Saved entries
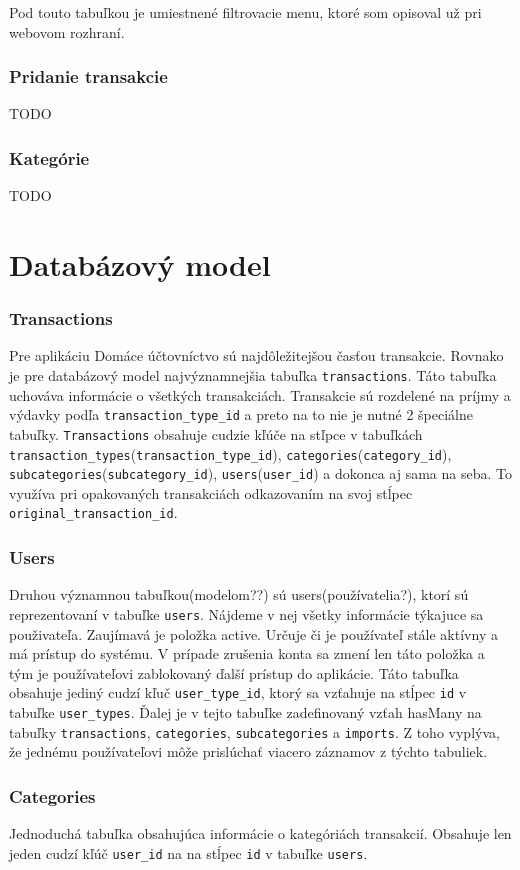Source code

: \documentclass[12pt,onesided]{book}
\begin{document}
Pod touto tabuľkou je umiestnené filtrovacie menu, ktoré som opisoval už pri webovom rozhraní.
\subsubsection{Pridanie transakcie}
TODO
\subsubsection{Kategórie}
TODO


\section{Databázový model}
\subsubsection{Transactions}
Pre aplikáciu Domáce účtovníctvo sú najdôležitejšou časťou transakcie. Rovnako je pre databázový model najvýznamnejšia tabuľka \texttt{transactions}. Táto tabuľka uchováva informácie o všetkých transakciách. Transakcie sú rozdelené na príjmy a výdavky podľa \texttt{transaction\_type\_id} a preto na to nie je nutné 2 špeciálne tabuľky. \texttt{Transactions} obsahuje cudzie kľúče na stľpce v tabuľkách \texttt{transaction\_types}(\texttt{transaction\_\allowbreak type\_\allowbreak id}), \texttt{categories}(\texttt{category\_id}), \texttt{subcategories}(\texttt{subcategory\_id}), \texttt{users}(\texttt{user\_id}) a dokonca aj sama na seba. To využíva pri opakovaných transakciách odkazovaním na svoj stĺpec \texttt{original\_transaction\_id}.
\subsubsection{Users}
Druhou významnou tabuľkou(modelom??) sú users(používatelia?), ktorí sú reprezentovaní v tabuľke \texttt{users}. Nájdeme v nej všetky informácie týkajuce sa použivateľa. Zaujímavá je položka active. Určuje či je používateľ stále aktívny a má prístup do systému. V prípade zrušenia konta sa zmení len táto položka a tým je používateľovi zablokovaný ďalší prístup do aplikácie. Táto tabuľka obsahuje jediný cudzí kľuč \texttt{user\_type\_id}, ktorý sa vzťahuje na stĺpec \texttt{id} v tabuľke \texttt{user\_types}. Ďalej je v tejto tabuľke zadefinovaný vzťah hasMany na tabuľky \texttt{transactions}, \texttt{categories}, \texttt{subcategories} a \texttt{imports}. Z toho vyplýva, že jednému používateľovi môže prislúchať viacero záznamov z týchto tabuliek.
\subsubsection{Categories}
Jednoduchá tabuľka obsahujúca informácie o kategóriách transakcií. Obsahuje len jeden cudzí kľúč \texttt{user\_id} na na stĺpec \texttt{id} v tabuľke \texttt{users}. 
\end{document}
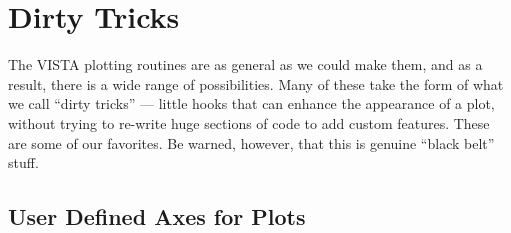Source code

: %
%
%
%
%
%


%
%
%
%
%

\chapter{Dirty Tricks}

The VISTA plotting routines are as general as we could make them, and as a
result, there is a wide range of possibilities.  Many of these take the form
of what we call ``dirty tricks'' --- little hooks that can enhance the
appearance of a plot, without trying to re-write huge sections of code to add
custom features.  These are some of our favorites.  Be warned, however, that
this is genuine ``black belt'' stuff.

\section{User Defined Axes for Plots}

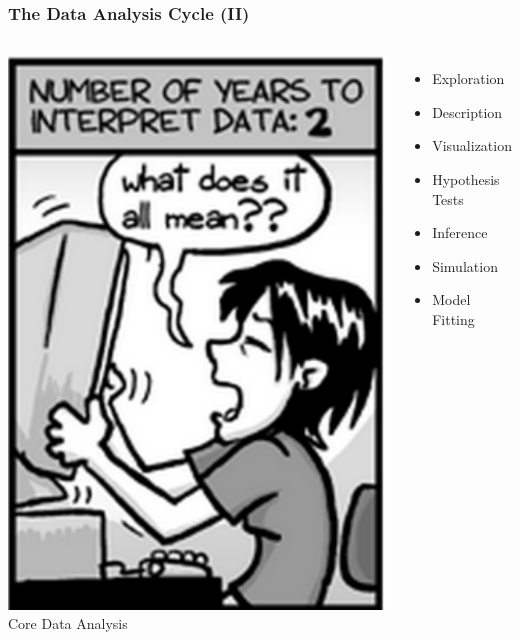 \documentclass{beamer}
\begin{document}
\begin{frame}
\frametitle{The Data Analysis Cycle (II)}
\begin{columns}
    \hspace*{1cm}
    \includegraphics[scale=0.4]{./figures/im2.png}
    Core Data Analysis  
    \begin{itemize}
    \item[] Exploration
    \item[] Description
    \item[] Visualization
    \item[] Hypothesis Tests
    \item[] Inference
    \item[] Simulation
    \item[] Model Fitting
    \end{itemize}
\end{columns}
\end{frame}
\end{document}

To do> Copy from the entries above each line in which the string "subsubsection" can be found.

Written answer>
\subsubsection{Pridanie transakcie}
\subsubsection{Kategórie}
\subsubsection{Transactions}
\subsubsection{Users}
\subsubsection{Categories}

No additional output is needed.